What you should do:
Your response should contain each line of the data that includes "caseInsensitive".

Plain-text document sources:
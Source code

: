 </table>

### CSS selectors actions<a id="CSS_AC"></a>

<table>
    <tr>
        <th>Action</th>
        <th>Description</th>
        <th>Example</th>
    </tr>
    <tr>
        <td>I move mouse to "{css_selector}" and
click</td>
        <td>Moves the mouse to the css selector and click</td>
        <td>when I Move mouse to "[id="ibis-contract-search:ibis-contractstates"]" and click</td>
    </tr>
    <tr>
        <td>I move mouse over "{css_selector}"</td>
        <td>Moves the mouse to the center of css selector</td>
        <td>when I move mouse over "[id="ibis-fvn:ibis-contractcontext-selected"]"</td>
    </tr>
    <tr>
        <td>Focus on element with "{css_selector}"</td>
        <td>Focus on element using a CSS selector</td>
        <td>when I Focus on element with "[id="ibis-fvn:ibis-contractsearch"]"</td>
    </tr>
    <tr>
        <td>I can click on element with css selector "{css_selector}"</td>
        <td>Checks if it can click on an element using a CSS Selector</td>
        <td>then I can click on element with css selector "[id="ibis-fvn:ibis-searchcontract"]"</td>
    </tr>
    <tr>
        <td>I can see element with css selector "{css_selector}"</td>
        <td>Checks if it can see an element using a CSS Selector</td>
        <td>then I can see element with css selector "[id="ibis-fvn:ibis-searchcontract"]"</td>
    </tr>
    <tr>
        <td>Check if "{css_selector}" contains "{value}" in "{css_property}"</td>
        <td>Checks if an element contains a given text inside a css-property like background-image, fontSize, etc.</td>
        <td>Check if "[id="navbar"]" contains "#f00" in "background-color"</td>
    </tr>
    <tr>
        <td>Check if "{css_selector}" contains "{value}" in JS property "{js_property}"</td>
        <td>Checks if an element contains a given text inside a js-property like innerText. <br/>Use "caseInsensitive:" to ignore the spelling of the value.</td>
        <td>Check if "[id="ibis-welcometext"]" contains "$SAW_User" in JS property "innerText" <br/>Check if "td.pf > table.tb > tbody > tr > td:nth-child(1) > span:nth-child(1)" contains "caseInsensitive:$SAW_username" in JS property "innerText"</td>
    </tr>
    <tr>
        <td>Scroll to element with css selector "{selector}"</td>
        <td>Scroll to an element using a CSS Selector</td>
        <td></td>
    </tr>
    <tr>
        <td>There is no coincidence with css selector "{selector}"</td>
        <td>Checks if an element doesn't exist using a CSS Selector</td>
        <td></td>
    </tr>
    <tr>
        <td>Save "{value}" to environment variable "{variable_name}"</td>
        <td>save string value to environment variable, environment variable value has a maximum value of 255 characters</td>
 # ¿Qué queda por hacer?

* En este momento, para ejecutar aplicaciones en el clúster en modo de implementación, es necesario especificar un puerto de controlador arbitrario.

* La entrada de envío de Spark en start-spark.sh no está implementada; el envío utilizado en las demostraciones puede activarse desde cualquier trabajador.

Task solution:
        <td>Checks if an element contains a given text inside a js-property like innerText. <br/>Use "caseInsensitive:" to ignore the spelling of the value.</td>
        <td>Check if "[id="ibis-welcometext"]" contains "$SAW_User" in JS property "innerText" <br/>Check if "td.pf > table.tb > tbody > tr > td:nth-child(1) > span:nth-child(1)" contains "caseInsensitive:$SAW_username" in JS property "innerText"</td>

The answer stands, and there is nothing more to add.